Таким образом, позиция автора, как основного повествователя двух первых новелл („Бэла“ и „Максим Максимыч“), совершенно укреплена и мотивирована тем, что он пишет „не повесть, а путевые записки“ („Бэла“), а вместе с тем мотивирован и временной сдвиг событий. „Журнал“ Печорина, представляющий собой в известном смысле его Vorgeschichte (по отношению к двум первым новеллам), на самом деле не имеет этого значения, потому что уничтожено единство фабулы. События, рассказанные в „Журнале“, воспринимаются нами без всякой временной связи с тем, что рассказывалось раньше. О прошлом Печорина мы вообще ничего не знаем — не знаем даже, почему Печорин оказался на Кавказе. Сначала у Лермонтова была мысль вскользь сообщить об этом — в рукописи „Княжны Мери“ первая запись кончается словами: „Но я теперь уверен, что при первом случае она спросит, кто я и почему я здесь, на Кавказе. Ей, вероятно, расскажут страшную историю дуэли и особенно ее причину, которая здесь некоторым известна“. Но Лермонтов вычеркнул все это, находя, повидимому, лишним такой намек на прошлое.

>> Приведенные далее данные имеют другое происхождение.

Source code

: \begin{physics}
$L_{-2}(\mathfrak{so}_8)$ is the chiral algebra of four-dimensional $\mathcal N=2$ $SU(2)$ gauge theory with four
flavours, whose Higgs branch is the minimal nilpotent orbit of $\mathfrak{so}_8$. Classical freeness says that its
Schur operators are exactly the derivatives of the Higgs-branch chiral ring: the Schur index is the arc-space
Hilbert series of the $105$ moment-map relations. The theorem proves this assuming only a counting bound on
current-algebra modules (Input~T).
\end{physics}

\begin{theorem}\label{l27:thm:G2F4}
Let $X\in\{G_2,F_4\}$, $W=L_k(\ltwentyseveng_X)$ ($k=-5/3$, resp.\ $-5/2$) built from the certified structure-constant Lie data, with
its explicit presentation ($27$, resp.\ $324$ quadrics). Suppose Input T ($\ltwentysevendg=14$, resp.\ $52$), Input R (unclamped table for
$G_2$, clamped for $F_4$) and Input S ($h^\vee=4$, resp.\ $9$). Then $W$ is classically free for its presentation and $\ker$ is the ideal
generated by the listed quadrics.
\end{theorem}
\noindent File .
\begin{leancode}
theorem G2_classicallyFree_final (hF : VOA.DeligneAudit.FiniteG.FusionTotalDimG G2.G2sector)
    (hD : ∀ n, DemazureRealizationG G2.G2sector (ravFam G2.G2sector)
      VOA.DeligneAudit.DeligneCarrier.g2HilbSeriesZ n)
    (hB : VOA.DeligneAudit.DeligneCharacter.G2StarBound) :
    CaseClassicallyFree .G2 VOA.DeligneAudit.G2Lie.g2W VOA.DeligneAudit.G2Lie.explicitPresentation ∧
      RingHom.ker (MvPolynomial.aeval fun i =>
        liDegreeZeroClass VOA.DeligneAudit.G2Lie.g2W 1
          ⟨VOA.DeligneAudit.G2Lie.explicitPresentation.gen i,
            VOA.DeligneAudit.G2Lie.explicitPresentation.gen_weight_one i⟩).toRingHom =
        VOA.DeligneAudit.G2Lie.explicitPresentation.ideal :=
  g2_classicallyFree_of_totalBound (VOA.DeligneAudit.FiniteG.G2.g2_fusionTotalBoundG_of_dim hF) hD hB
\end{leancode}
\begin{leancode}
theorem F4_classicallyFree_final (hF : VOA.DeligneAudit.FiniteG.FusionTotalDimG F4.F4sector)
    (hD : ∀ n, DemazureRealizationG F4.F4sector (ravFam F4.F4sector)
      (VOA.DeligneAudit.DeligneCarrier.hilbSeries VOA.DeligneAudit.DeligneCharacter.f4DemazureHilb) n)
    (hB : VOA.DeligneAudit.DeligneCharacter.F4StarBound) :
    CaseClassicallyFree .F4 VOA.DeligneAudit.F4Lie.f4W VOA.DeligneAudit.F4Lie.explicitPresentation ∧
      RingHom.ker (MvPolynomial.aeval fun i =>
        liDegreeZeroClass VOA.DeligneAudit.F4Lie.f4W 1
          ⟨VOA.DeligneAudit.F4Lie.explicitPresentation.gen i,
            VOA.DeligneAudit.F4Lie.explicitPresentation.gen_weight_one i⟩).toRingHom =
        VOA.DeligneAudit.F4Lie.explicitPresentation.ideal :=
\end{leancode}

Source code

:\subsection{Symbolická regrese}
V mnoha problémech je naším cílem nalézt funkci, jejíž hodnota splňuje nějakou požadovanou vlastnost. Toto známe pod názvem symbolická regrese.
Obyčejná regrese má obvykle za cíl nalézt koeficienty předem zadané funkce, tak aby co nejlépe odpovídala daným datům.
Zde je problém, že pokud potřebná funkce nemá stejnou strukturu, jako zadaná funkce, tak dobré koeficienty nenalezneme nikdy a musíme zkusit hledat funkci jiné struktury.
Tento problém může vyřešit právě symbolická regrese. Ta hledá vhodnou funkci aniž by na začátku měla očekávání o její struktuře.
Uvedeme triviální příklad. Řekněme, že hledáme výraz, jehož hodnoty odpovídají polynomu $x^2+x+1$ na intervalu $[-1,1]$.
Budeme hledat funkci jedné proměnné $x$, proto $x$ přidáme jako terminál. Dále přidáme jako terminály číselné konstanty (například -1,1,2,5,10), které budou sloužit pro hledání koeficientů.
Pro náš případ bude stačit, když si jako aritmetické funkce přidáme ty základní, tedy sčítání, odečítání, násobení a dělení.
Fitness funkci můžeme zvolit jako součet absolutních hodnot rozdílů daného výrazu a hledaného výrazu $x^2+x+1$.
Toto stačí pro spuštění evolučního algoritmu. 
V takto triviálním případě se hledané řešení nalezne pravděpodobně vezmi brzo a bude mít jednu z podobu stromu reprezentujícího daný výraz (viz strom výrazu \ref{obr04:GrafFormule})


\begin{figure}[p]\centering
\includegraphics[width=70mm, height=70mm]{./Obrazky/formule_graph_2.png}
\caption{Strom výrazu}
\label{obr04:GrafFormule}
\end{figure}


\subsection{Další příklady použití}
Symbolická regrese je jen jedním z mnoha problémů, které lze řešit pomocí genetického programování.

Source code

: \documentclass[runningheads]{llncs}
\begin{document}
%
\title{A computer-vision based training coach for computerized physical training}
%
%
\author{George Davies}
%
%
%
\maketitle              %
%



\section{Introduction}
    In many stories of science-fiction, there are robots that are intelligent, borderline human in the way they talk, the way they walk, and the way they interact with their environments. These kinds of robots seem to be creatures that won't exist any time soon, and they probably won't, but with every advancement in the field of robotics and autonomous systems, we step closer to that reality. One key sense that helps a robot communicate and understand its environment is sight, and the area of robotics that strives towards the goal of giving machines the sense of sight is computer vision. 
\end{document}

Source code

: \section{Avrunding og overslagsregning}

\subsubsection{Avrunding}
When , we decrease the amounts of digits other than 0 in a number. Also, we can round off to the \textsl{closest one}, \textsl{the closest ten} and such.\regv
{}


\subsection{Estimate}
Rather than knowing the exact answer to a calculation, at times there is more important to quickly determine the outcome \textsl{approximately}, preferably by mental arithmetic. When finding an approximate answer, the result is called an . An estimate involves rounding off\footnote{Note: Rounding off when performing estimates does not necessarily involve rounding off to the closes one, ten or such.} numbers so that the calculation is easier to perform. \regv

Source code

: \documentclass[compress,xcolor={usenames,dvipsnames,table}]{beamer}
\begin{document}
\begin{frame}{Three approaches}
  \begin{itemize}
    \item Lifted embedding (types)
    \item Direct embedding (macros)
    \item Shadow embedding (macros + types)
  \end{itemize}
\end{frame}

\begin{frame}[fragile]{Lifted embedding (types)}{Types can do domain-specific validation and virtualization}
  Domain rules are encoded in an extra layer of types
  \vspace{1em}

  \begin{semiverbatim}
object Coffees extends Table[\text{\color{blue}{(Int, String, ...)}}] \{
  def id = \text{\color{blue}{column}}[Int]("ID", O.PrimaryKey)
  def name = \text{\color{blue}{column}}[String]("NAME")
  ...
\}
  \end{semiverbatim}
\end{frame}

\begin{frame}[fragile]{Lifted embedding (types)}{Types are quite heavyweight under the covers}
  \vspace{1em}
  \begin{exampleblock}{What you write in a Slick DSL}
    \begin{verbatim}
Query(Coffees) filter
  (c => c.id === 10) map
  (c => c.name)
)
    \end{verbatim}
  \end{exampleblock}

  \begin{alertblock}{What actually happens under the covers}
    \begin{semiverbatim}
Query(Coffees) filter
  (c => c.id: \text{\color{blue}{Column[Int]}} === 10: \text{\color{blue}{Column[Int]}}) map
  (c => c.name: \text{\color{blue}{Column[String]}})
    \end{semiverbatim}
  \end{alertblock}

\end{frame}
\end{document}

Итак, „Герой нашего времени“ — не повесть, не роман, а путевые записки, к которым приложена часть „журнала“ Печорина. Эта мотивировка имеет особенное значение для „Бэлы“: благодаря ей укреплен описательный материал — не как случайный привесок к рассказу, не как „пейзаж“, а как совершенно естественный и существенный элемент повествования. Рассказ Максима Максимыча оказывается результатом завязавшейся в дороге беседы; это использовано для самого движения сюжета — рассказ тормозится не случайными отступлениями и не комическим вмешательством автора или читателя, а самым положением вещей — тем, что Максим Максимыч рассказывает не все сразу, а с промежутком: первую часть — во время привала на станции у Гуд-горы, а вторую — во время остановки на пути к Коби. Таким образом, рассказ о Бэле вплетен в описание пути из Тифлиса до станции Коби — описание вошло в новеллу как конструктивный элемент. Традиционная пейзажная интродукция впаяна в самую форму — от описания Койшаурской долины к описанию самого пути, отсюда — к знакомству с Максимом Максимычем, от знакомства — к разговору, от разговора — к рассказу. „А чай много с вами бывало приключений?“ — этим вопросом сделан переход собственно к рассказу. При этом автор мотивирует и самое свое любопытство: „Мне страх хотелось вытянуть из него какую-нибудь историйку, — желание, свойственное всем путешествующим и записывающим людям“****.

Движение самого рассказа направляется слушателем, который все время ставит вопросы („Как же это случилось?.. А как его звали?.. А долго он с вами жил?..“ и т. д.). Описательные моменты рассказа мотивируются именно такими вопросами слушателя: „Как же у них празднуют свадьбу?.. А что же она пропела, не помните ли?“

Забота о мотивировке сказывается и в том, что к песне Казбича Лермонтов делает специальное примечание, еще раз подчеркивающее позицию автора как профессионала-писателя: „Я прошу прощения у читателей в том, что переложил в стихи песню Казбича, переданную мне, разумеется, прозой; но привычка — вторая натура“.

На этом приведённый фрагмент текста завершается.